INSTRUCTIONS TO FOLLOW => Among the entries below, only the lines from the one with "- [ ] 二重ループを理解する。" through the one with "# cloud2020 简介" are to be retyped, exactly and without pictures.

***** DATA RECORDS

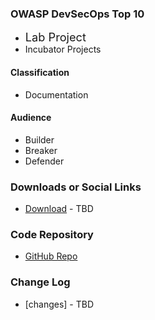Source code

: ### OWASP DevSecOps Top 10
* <i class="fas fa-circle fa-stack" style="font-size: 1.3em; color:#f7b73c;"></i>
  <span style="font-size: 1.3em;">Lab Project</span>
* Incubator Projects <span class="fa-stack ">
        <i class="fas fa-circle " style="color:#53AAE5"></i>
        <i class="fas fa-egg fa-stack-1x fa-inverse"></i>
        </span>

#### Classification

* <i class="fas fa-file-alt" style="color:#233e81;"></i> Documentation

#### Audience

* <i class="fas fa-toolbox" style="color:#233e81;"></i> Builder
* <i class="fas fa-hammer" style="color:#233e81;"></i> Breaker
* <i class="fas fa-shield-alt" style="color:#233e81;"></i> Defender

### Downloads or Social Links
* [Download](#) - TBD

### Code Repository
* [GitHub Repo](https://github.com/OWASP/www-project-devsecops-top-10)


### Change Log
* [changes] - TBD


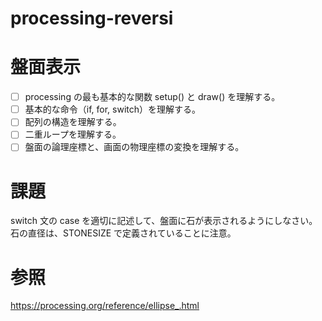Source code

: # processing-reversi

# 盤面表示

- [ ] processing の最も基本的な関数 setup() と draw() を理解する。
- [ ] 基本的な命令（if, for, switch）を理解する。
- [ ] 配列の構造を理解する。
- [ ] 二重ループを理解する。
- [ ] 盤面の論理座標と、画面の物理座標の変換を理解する。

# 課題

switch 文の case を適切に記述して、盤面に石が表示されるようにしなさい。石の直径は、STONESIZE で定義されていることに注意。

# 参照

https://processing.org/reference/ellipse_.html
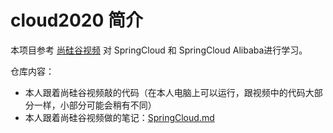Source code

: # cloud2020 简介

本项目参考 [尚硅谷视频](https://www.bilibili.com/video/BV18E411x7eT) 对 SpringCloud 和 SpringCloud Alibaba进行学习。

仓库内容：

- 本人跟着尚硅谷视频敲的代码（在本人电脑上可以运行，跟视频中的代码大部分一样，小部分可能会稍有不同）
- 本人跟着尚硅谷视频做的笔记：[SpringCloud.md](./SpringCloud.md)

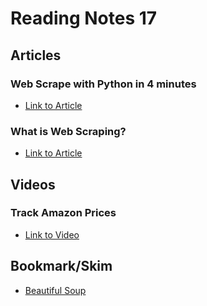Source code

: # Reading Notes 17  

## Articles  

### Web Scrape with Python in 4 minutes  
* [Link to Article](https://towardsdatascience.com/how-to-web-scrape-with-python-in-4-minutes-bc49186a8460)  

### What is Web Scraping?  
* [Link to Article](https://en.wikipedia.org/wiki/Web_scraping)  

## Videos  
### Track Amazon Prices  
* [Link to Video](https://www.youtube.com/watch?v=Bg9r_yLk7VY)  

## Bookmark/Skim  
* [Beautiful Soup](https://www.crummy.com/software/BeautifulSoup/)  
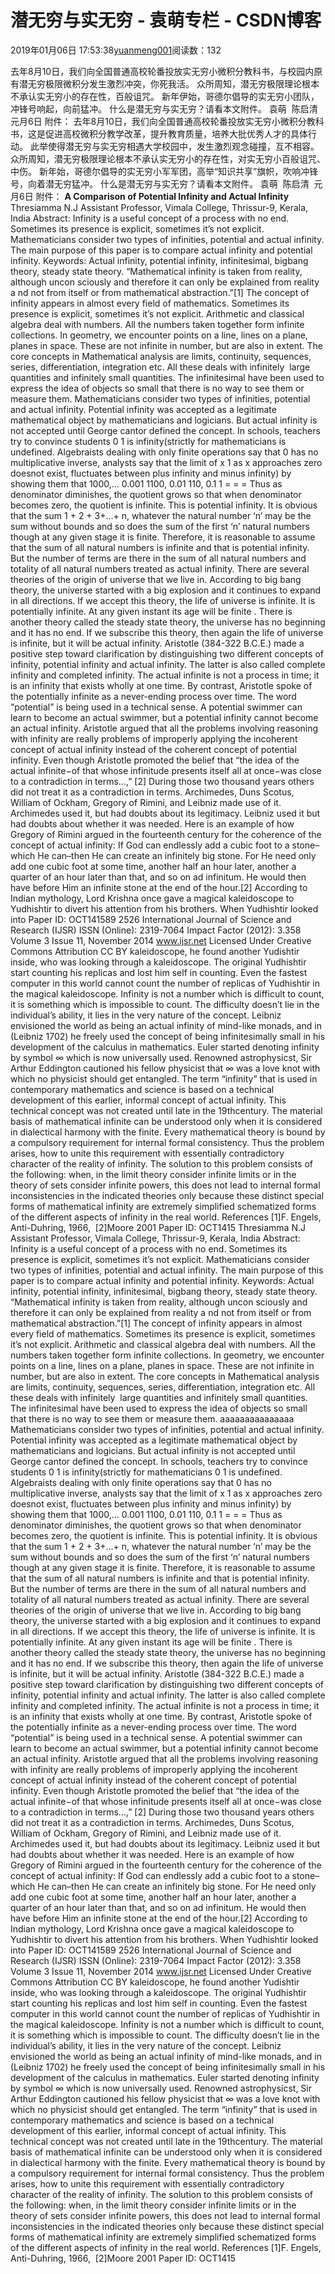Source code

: 
# 潜无穷与实无穷 - 袁萌专栏 - CSDN博客

2019年01月06日 17:53:38[yuanmeng001](https://me.csdn.net/yuanmeng001)阅读数：132


去年8月10日，我们向全国普通高校轮番投放实无穷小微积分教科书，与校园内原有潜无穷极限微积分发生激烈冲突，你死我活。
众所周知，潜无穷极限理论根本不承认实无穷小的存在性，百般诅咒。
新年伊始，哥德尔倡导的实无穷小团队，冲锋号响起，向前猛冲。
什么是潜无穷与实无穷？请看本文附件。
袁萌  陈启清  元月6日
附件：
去年8月10日，我们向全国普通高校轮番投放实无穷小微积分教科书，这是促进高校微积分教学改革，提升教育质量，培养大批优秀人才的具体行动。
此举使得潜无穷与实无穷相遇大学校园中，发生激烈观念碰撞，互不相容。
众所周知，潜无穷极限理论根本不承认实无穷小的存在性，对实无穷小百般诅咒、中伤。
新年始，哥德尔倡导的实无穷小军军团，高举“知识共享”旗帜，吹响冲锋号，向着潜无穷猛冲。
什么是潜无穷与实无穷？请看本文附件。
袁萌  陈启清  元月6日
附件：
**A Comparison of Potential Infinity and Actual Infinity**
Thresiamma N.J
Assistant Professor, Vimala College, Thrissur-9, Kerala, India
Abstract: Infinity is a useful concept of a process with no end. Sometimes its presence is explicit, sometimes it’s not explicit. Mathematicians consider two types of infinities, potential and actual infinity. The main purpose of this paper is to compare actual infinity and potential infinity.
Keywords: Actual infinity, potential infinity, infinitesimal, bigbang theory, steady state theory.
“Mathematical infinity is taken from reality, although uncon sciously and therefore it can only be explained from reality a nd not from itself or from mathematical abstraction.”[1]
The concept of infinity appears in almost every field of mathematics. Sometimes its presence is explicit, sometimes it’s not explicit. Arithmetic and classical algebra deal with numbers. All the numbers taken together form infinite collections. In geometry, we encounter points on a line, lines on a plane, planes in space. These are not infinite in number, but are also in extent. The core concepts in Mathematical analysis are
limits, continuity, sequences, series, differentiation, integration etc. All these deals with infinitely  large quantities and infinitely small quantities. The infinitesimal have been used to express the idea of objects so small that there is no way to see them or measure them.
Mathematicians consider two types of infinities, potential and actual infinity. Potential infinity was accepted as a legitimate mathematical object by mathematicians and logicians. But actual infinity is not accepted until George cantor defined the concept. In schools, teachers try to convince students 0 1 is infinity(strictly for mathematicians
is undefined. Algebraists dealing with only finite operations say that 0 has no multiplicative inverse, analysts say that the limit of x 1 as x approaches zero doesnot exist, fluctuates between plus infinity and minus infinity) by showing them that 1000,... 0.001 1100, 0.01 110, 0.1 1 = = = Thus as denominator diminishes, the quotient grows so that when denominator becomes zero, the quotient is infinite. This is potential infinity. It is obvious that the sum 1 + 2 + 3+…+ n, whatever the natural number ‘n’ may be the sum without bounds and so does the sum of the first ‘n’ natural numbers though at any given stage it is finite. Therefore, it is reasonable to assume that the sum of all natural numbers is infinite and that is potential infinity. But the number of terms are there in the sum of all natural numbers and totality of all natural numbers treated as actual infinity.
There are several theories of the origin of universe that we live in. According to big bang theory, the universe started with a big explosion and it continues to expand in all directions. If we accept this theory, the life of universe is infinite. It is potentially infinite. At any given instant its age will be finite . There is another theory called the steady state theory, the universe has no beginning and it has no end. If we subscribe this theory, then again the life of universe is infinite, but it will be actual infinity.
Aristotle (384-322 B.C.E.) made a positive step toward clarification by distinguishing two different concepts of infinity, potential infinity and actual infinity. The latter is also called complete infinity and completed infinity. The actual infinite is not a process in time; it is an infinity that exists wholly at one time. By contrast, Aristotle spoke of the potentially infinite as a never-ending process over time. The word “potential” is being used in a technical sense. A potential swimmer can learn to become an actual swimmer, but a potential infinity cannot become an actual infinity. Aristotle argued that all the problems involving reasoning with infinity are really problems of improperly applying the incoherent concept of actual infinity instead of the coherent concept of potential infinity.
Even though Aristotle promoted the belief that “the idea of the actual infinite−of that whose infinitude presents itself all at once−was close to a contradiction in terms…,” [2] During those two thousand years others did not treat it as a contradiction in terms. Archimedes, Duns Scotus, William of Ockham, Gregory of Rimini, and Leibniz made use of it. Archimedes used it, but had doubts about its legitimacy. Leibniz used it but had doubts about whether it was needed.
Here is an example of how Gregory of Rimini argued in the fourteenth century for the coherence of the concept of actual infinity: If God can endlessly add a cubic foot to a stone–which He can–then He can create an infinitely big stone. For He need only add one cubic foot at some time, another half an hour later, another a quarter of an hour later than that, and so on ad infinitum. He would then have before Him an infinite stone at the end of the hour.[2]
According to Indian mythology, Lord Krishna once gave a magical kaleidoscope to Yudhishtir to divert his attention from his brothers. When Yudhishtir looked into
Paper ID: OCT141589 2526
International Journal of Science and Research (IJSR) ISSN (Online): 2319-7064 Impact Factor (2012): 3.358
Volume 3 Issue 11, November 2014 www.ijsr.net Licensed Under Creative Commons Attribution CC BY
kaleidoscope, he found another Yudishtir inside, who was looking through a kaleidoscope. The original Yudhishtir start counting his replicas and lost him self in counting. Even the fastest computer in this world cannot count the number of replicas of Yudhishtir in the magical kaleidoscope. Infinity is not a number which is difficult to count, it is something which is impossible to count. The difficulty doesn’t lie in the individual’s ability, it lies in the very nature of the concept.
Leibniz envisioned the world as being an actual infinity of mind-like monads, and in (Leibniz 1702) he freely used the concept of being infinitesimally small in his development of the calculus in mathematics. Euler started denoting infinity by symbol ∞ which is now universally used. Renowned astrophysicst, Sir Arthur Eddington cautioned his fellow physicist that ∞ was a love knot with which no physicist should get entangled. The term “infinity” that is used in contemporary mathematics and science is based on a technical development of this earlier, informal concept of actual infinity. This technical concept was not created until late in the 19thcentury.
The material basis of mathematical infinite can be understood only when it is considered in dialectical harmony with the finite. Every mathematical theory is bound by a compulsory requirement for internal formal consistency. Thus the problem arises, how to unite this requirement with essentially contradictory character of the reality of infinity. The solution to this problem consists of the following: when, in the limit theory consider infinite limits or in the theory of sets consider infinite powers, this does not lead to internal formal inconsistencies in the indicated theories only because these distinct special forms of mathematical infinity are extremely simplified schematized forms of the different aspects of infinity in the real world.
References
[1]F. Engels, Anti-Duhring, 1966,  [2]Moore 2001
Paper ID: OCT1415
Thresiamma N.J
Assistant Professor, Vimala College, Thrissur-9, Kerala, India
Abstract: Infinity is a useful concept of a process with no end. Sometimes its presence is explicit, sometimes it’s not explicit. Mathematicians consider two types of infinities, potential and actual infinity. The main purpose of this paper is to compare actual infinity and potential infinity.
Keywords: Actual infinity, potential infinity, infinitesimal, bigbang theory, steady state theory.
“Mathematical infinity is taken from reality, although uncon sciously and therefore it can only be explained from reality a nd not from itself or from mathematical abstraction.”[1]
The concept of infinity appears in almost every field of mathematics. Sometimes its presence is explicit, sometimes it’s not explicit. Arithmetic and classical algebra deal with numbers. All the numbers taken together form infinite collections. In geometry, we encounter points on a line, lines on a plane, planes in space. These are not infinite in number, but are also in extent. The core concepts in Mathematical analysis are
limits, continuity, sequences, series, differentiation, integration etc. All these deals with infinitely  large quantities and infinitely small quantities. The infinitesimal have been used to express the idea of objects so small that there is no way to see them or measure them.
aaaaaaaaaaaaaaa
Mathematicians consider two types of infinities, potential and actual infinity. Potential infinity was accepted as a legitimate mathematical object by mathematicians and logicians. But actual infinity is not accepted until George cantor defined the concept. In schools, teachers try to convince students 0 1 is infinity(strictly for mathematicians
0 1
is undefined. Algebraists dealing with only finite operations say that 0 has no multiplicative inverse, analysts say that the limit of x 1 as x approaches zero doesnot exist, fluctuates between plus infinity and minus infinity) by showing them that 1000,... 0.001 1100, 0.01 110, 0.1 1 = = = Thus as denominator diminishes, the quotient grows so that when denominator becomes zero, the quotient is infinite. This is potential infinity. It is obvious that the sum 1 + 2 + 3+…+ n, whatever the natural number ‘n’ may be the sum without bounds and so does the sum of the first ‘n’ natural numbers though at any given stage it is finite. Therefore, it is reasonable to assume that the sum of all natural numbers is infinite and that is potential infinity. But the number of terms are there in the sum of all natural numbers and totality of all natural numbers treated as actual infinity.
There are several theories of the origin of universe that we live in. According to big bang theory, the universe started with a big explosion and it continues to expand in all directions. If we accept this theory, the life of universe is infinite. It is potentially infinite. At any given instant its age will be finite . There is another theory called the steady state theory, the universe has no beginning and it has no end. If we subscribe this theory, then again the life of universe is infinite, but it will be actual infinity.
Aristotle (384-322 B.C.E.) made a positive step toward clarification by distinguishing two different concepts of infinity, potential infinity and actual infinity. The latter is also called complete infinity and completed infinity. The actual infinite is not a process in time; it is an infinity that exists wholly at one time. By contrast, Aristotle spoke of the potentially infinite as a never-ending process over time. The word “potential” is being used in a technical sense. A potential swimmer can learn to become an actual swimmer, but a potential infinity cannot become an actual infinity. Aristotle argued that all the problems involving reasoning with infinity are really problems of improperly applying the incoherent concept of actual infinity instead of the coherent concept of potential infinity.
Even though Aristotle promoted the belief that “the idea of the actual infinite−of that whose infinitude presents itself all at once−was close to a contradiction in terms…,” [2] During those two thousand years others did not treat it as a contradiction in terms. Archimedes, Duns Scotus, William of Ockham, Gregory of Rimini, and Leibniz made use of it. Archimedes used it, but had doubts about its legitimacy. Leibniz used it but had doubts about whether it was needed.
Here is an example of how Gregory of Rimini argued in the fourteenth century for the coherence of the concept of actual infinity: If God can endlessly add a cubic foot to a stone–which He can–then He can create an infinitely big stone. For He need only add one cubic foot at some time, another half an hour later, another a quarter of an hour later than that, and so on ad infinitum. He would then have before Him an infinite stone at the end of the hour.[2]
According to Indian mythology, Lord Krishna once gave a magical kaleidoscope to Yudhishtir to divert his attention from his brothers. When Yudhishtir looked into
Paper ID: OCT141589 2526
International Journal of Science and Research (IJSR) ISSN (Online): 2319-7064 Impact Factor (2012): 3.358
Volume 3 Issue 11, November 2014 www.ijsr.net Licensed Under Creative Commons Attribution CC BY
kaleidoscope, he found another Yudishtir inside, who was looking through a kaleidoscope. The original Yudhishtir start counting his replicas and lost him self in counting. Even the fastest computer in this world cannot count the number of replicas of Yudhishtir in the magical kaleidoscope. Infinity is not a number which is difficult to count, it is something which is impossible to count. The difficulty doesn’t lie in the individual’s ability, it lies in the very nature of the concept.
Leibniz envisioned the world as being an actual infinity of mind-like monads, and in (Leibniz 1702) he freely used the concept of being infinitesimally small in his development of the calculus in mathematics. Euler started denoting infinity by symbol ∞ which is now universally used. Renowned astrophysicst, Sir Arthur Eddington cautioned his fellow physicist that ∞ was a love knot with which no physicist should get entangled. The term “infinity” that is used in contemporary mathematics and science is based on a technical development of this earlier, informal concept of actual infinity. This technical concept was not created until late in the 19thcentury.
The material basis of mathematical infinite can be understood only when it is considered in dialectical harmony with the finite. Every mathematical theory is bound by a compulsory requirement for internal formal consistency. Thus the problem arises, how to unite this requirement with essentially contradictory character of the reality of infinity. The solution to this problem consists of the following: when, in the limit theory consider infinite limits or in the theory of sets consider infinite powers, this does not lead to internal formal inconsistencies in the indicated theories only because these distinct special forms of mathematical infinity are extremely simplified schematized forms of the different aspects of infinity in the real world.
References
[1]F. Engels, Anti-Duhring, 1966,  [2]Moore 2001
Paper ID: OCT1415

**********

RESULT FOR THIS TASK =>
- [ ] 二重ループを理解する。
- [ ] 盤面の論理座標と、画面の物理座標の変換を理解する。

# 課題

switch 文の case を適切に記述して、盤面に石が表示されるようにしなさい。石の直径は、STONESIZE で定義されていることに注意。

# 参照

https://processing.org/reference/ellipse_.html
Source code

: # cloud2020 简介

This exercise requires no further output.